Undergraduate civil engineering student at Western University, and a bridge engineering intern at the Ministry of Transportation. Designer, builder, and academic writer of DIY open-source wooden solar racking systems.

Interested in structural design, analysis, material engineering, and structural integration with PV systems.

Proficient in AutoCAD, SAP 2000, and Microsoft Office.

Research[edit | edit source]

Currently researching Open Source Appropriate Technology under the supervision of Dr. Joshua Pearce for FAST.

Developing a series of sustainable open source wood-based PV racking articles, providing DIY instructions on how to design and build an outdoor wooden PV rack in correspondence with Canadian building codes and specifications. Thus far, work has been done in fixed tilt, variable tilt, vertical, and EV Carport PV racking systems that follow these objectives. Moreover, developing a series of low-cost DIY metal racking systems, all with materials readily available at local hardware stores.

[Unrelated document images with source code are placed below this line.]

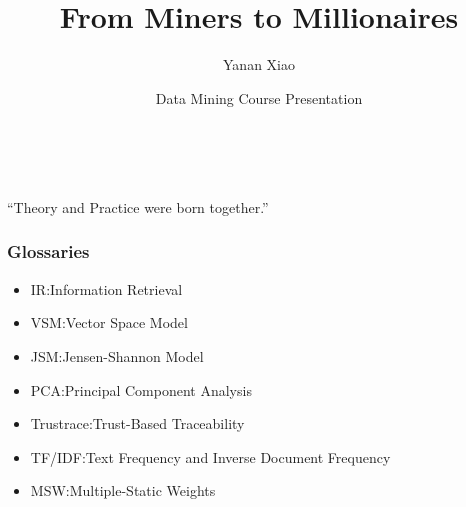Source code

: \documentclass[12pt,hyperref=true,mathserif]{beamer}
\begin{document}
\title[Miners to Millionaires]{From Miners to Millionaires}
\author{Yanan Xiao}
\date[CIS501 Presentation]{Data Mining Course Presentation}

\begin{frame}
\titlepage~
\end{frame}

\begin{frame}
\tableofcontents
\end{frame}

\begin{frame}
\centering
``Theory and Practice were born together.''
\end{frame}

\begin{frame}
\frametitle{Glossaries}
\begin{itemize}
  \item IR:\@ Information Retrieval\\[6pt]
  \item VSM:\@ Vector Space Model\\[6pt]
  \item JSM:\@ Jensen-Shannon Model\\[6pt]
  \item PCA:\@ Principal Component Analysis\\[6pt]
  \item Trustrace:\@ Trust-Based Traceability\\[6pt]
  \item TF/IDF:\@ Text Frequency and Inverse Document Frequency\\[6pt]
  \item MSW:\@ Multiple-Static Weights\\[8pt]
\end{itemize}
\end{frame}
\end{document}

Creating a literature review on substituting Portland concrete cement with acrylonitrile styrene acrylate (ASA) and other recycled plastic composites. In the process of load testing plastic composite samples, following ASTM standards, to create a mix with compressive stress greater or equal to 30 MPa.

Publications[edit | edit source]

DIY Low-Cost Open Source Wooden PV Racking Systems[edit | edit source]

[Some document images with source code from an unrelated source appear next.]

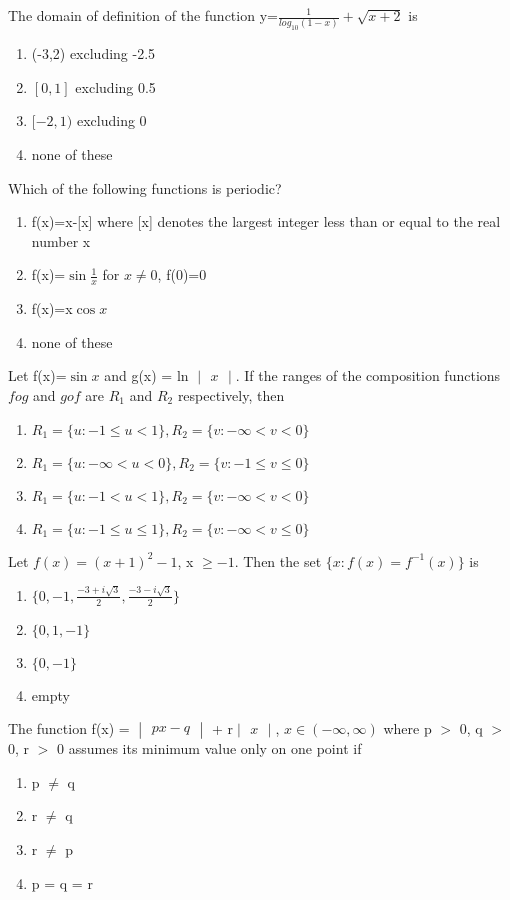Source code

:\item The domain of definition of the function y=$\frac{1}{log_{10}(1-x)} + \sqrt{x+2}$ is
\begin{enumerate}
\item (-3,2) excluding -2.5
\item $[0,1]$ excluding 0.5
\item $[-2,1)$ excluding 0
\item none of these
\end{enumerate}

\item Which of the following functions is periodic?
\begin{enumerate}
\item f(x)=x-[x] where [x] denotes the largest integer less than or equal to the real number x
\item f(x)=$\sin\frac{1}{x}$ for $x \neq 0$, f(0)=0
\item f(x)=x$\cos x$
\item none of these
\end{enumerate}

\item Let f(x)=$\sin x$ and g(x) = ln $\begin{vmatrix} x \end{vmatrix}$. If the ranges of the composition functions $fog$ and $gof$ are $R_{1}$ and $R_{2}$ respectively, then
\begin{enumerate}
\item $R_1 = \{u: -1 \leq u < 1\}, R_2 = \{v: -\infty < v < 0\}$
\item $R_1 = \{u: -\infty < u < 0\}, R_2 = \{v: -1 \leq v \leq 0\}$
\item $R_1 = \{u: -1 < u < 1\}, R_2 = \{v: -\infty < v < 0\}$
\item $R_1 = \{u: -1 \leq u \leq 1\}, R_2 = \{v: -\infty < v \leq 0\}$
\end{enumerate}

\item Let $f(x)=(x+1)^{2}-1$, x $\geq -1$. Then the set $\{x: f(x)= f^{-1}(x)\}$ is
\begin{enumerate}
\item $\{0,-1, \frac{-3+i\sqrt{3}}{2}, \frac{-3-i\sqrt{3}}{2}\}$
\item $\{0,1,-1\}$
\item $\{0,-1\}$
\item empty
\end{enumerate}

\item The function f(x) = $\begin{vmatrix} px-q \end{vmatrix}$ + r$\begin{vmatrix} x \end{vmatrix}$,
 $x \in (-\infty,\infty)$ where p $>$ 0, q $>$ 0, r $>$ 0 assumes its minimum value only on one point if
\begin{enumerate}
\item p $\neq$ q
\item r $\neq$ q
\item r $\neq$ p
\item p = q = r
\end{enumerate}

DIY PV Rack Graphical Abstract.jpg

This do-it-yourself PV rack design is provided and analyzed here for six criteria:(1) made from locally-accessible renewable materials, (2) 25-year lifetime to match PV warranties, (3) able to be fabricated by average consumers, (4) able to meet Canadian structural building codes, (5) low cost and (6) that it is shared using an open-source license. Economic analysis of the bill of materials showed the racking system ranges from 49% to 77% less expensive compared to commercial proprietary racking in Canada.

Vandewetering, N.; Hayibo, K.S.; Pearce, J.M. Impacts of Location on Designs and Economics of DIY Low-Cost Fixed-Tilt Open Source Wood Solar Photovoltaic Racking. Designs 2022, 6, 41, doi:10.3390/designs6030041.

Variable-Tilt Angle DIY Wood-Based Solar Photovoltaic Racking Systems[edit | edit source]


To determine if wood racking provides enough savings to enable labor to be exchanged profitably for higher solar electric output, this article develops a novel variable tilt angle open-source wood-based do-it-yourself (DIY) PV rack that can be built and adjusted at exceptionally low costs. A detailed levelized cost of electricity (LCOE) production analysis is performed after the optimal monthly tilt angles are determined for a range of latitudes. The results show the racking systems with an optimal variable seasonal tilt angle have the best lifetime energy production, with 5.2% more energy generated compared to the fixed-tilt system (or 4.8% more energy, if limited to a maximum tilt angle of 60°). Both fixed and variable wooden racking systems show similar LCOE, which is only 29% of the LCOE of commercial metal racking. The results of this study indicate that the novel variable tilt rack, whether used as a small-scale DIY project or scaled up to fulfill larger energy demands, provides both the lowest cost option even when modest labor costs are included and also may provide specific advantages for applications such as agrivoltaics.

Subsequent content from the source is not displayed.